Hadits dha’if ini banyak macam ragamnya oleh karena itu kita harus lebih
memahami tentang hadits dha’ifnya. Kemudian tentang kehujahan hadits dha’if ini
dapat diamalkan secara mutlak yang berkaitan dengan masalah halal dan haram,
kewajiban dengan syarat tidak ada hadits lain, kemudian dipandang baik
mengamalkan hal-hal yang dianjurkan dan neninggalkan hal-hal yang dilarang.
BAB II
PEMBAHASAN
A. Pengertian Hadits Dha’if
Menurut bahasa dha’if berarti ‘Aziz: yang lemah sebagai lawan dari Qawiyyu
yang artinya kuat.
Sedang menurut istilah, Ibnu Shalah memberikan definisi :
ما لم يجمع صفات الصحيح والصفات الحسن
Artinya:
“Yang tidak terkumpul sifat-sifat shahih dan sifat-sifat hasan”.
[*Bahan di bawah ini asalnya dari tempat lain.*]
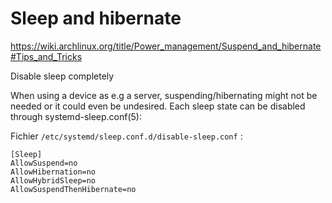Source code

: # Sleep and hibernate

https://wiki.archlinux.org/title/Power_management/Suspend_and_hibernate#Tips_and_Tricks


Disable sleep completely

When using a device as e.g a server, suspending/hibernating might not be needed or it could even be undesired. Each sleep state can be disabled through systemd-sleep.conf(5):

Fichier `/etc/systemd/sleep.conf.d/disable-sleep.conf` :
```
[Sleep]
AllowSuspend=no
AllowHibernation=no
AllowHybridSleep=no
AllowSuspendThenHibernate=no
```
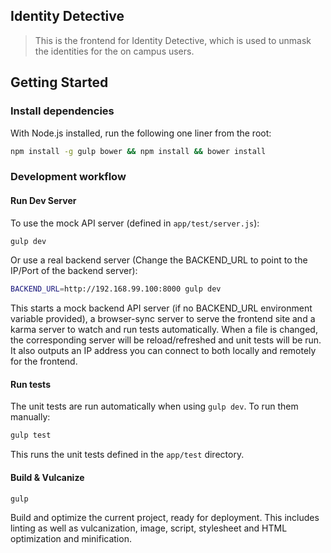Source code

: ## Identity Detective 

> This is the frontend for Identity Detective, which is used to unmask the identities for the on campus users.

## Getting Started

### Install dependencies

With Node.js installed, run the following one liner from the root:

```sh
npm install -g gulp bower && npm install && bower install
```

### Development workflow

#### Run Dev Server 

To use the mock API server (defined in `app/test/server.js`):
```sh
gulp dev 
```

Or use a real backend server (Change the BACKEND_URL to point to the IP/Port of the backend server):
```sh
BACKEND_URL=http://192.168.99.100:8000 gulp dev 
```

This starts a mock backend API server (if no BACKEND_URL environment variable provided), a browser-sync server to serve the frontend site and a karma server to watch and run tests automatically. When a file is changed, the corresponding server will be reload/refreshed and unit tests will be run.
It also outputs an IP address you can connect to both locally and remotely for the frontend. 

#### Run tests

The unit tests are run automatically when using `gulp dev`. To run them manually:
```sh
gulp test
```

This runs the unit tests defined in the `app/test` directory.

#### Build & Vulcanize

```sh
gulp
```

Build and optimize the current project, ready for deployment. This includes linting as well as vulcanization, image, script, stylesheet and HTML optimization and minification.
Zinuddin Al-Traqy menanggapi bahwa definisi tersebut kelebihan kalimat
yang seharusnnya dihindarkan, menurut dia cukup :
ما لم يجمع صفات الحسن
Artinya:
“yang tidak terkumpul sifat-sifat hadits hasan”
Karena sesuatu yang tidak memenuhi syarat-syarat hadits hasan sudah
barang tentu tidak memenuhi syarat-syarat hadits shahih.[1]
Para ulama memberikan batasan bagi hadits dha’if :
الحديث الضعيف هو الحديث الذي لم يجمع صفات الحديث الصحيح وال صفات
الحديث
Artinya:
“hadits dha’if adalah hadits yang tidak menghimpun sifat-sifat hadits shahih
dan juga tidak menghimpun sifat-sifat hadits hasan”.[2]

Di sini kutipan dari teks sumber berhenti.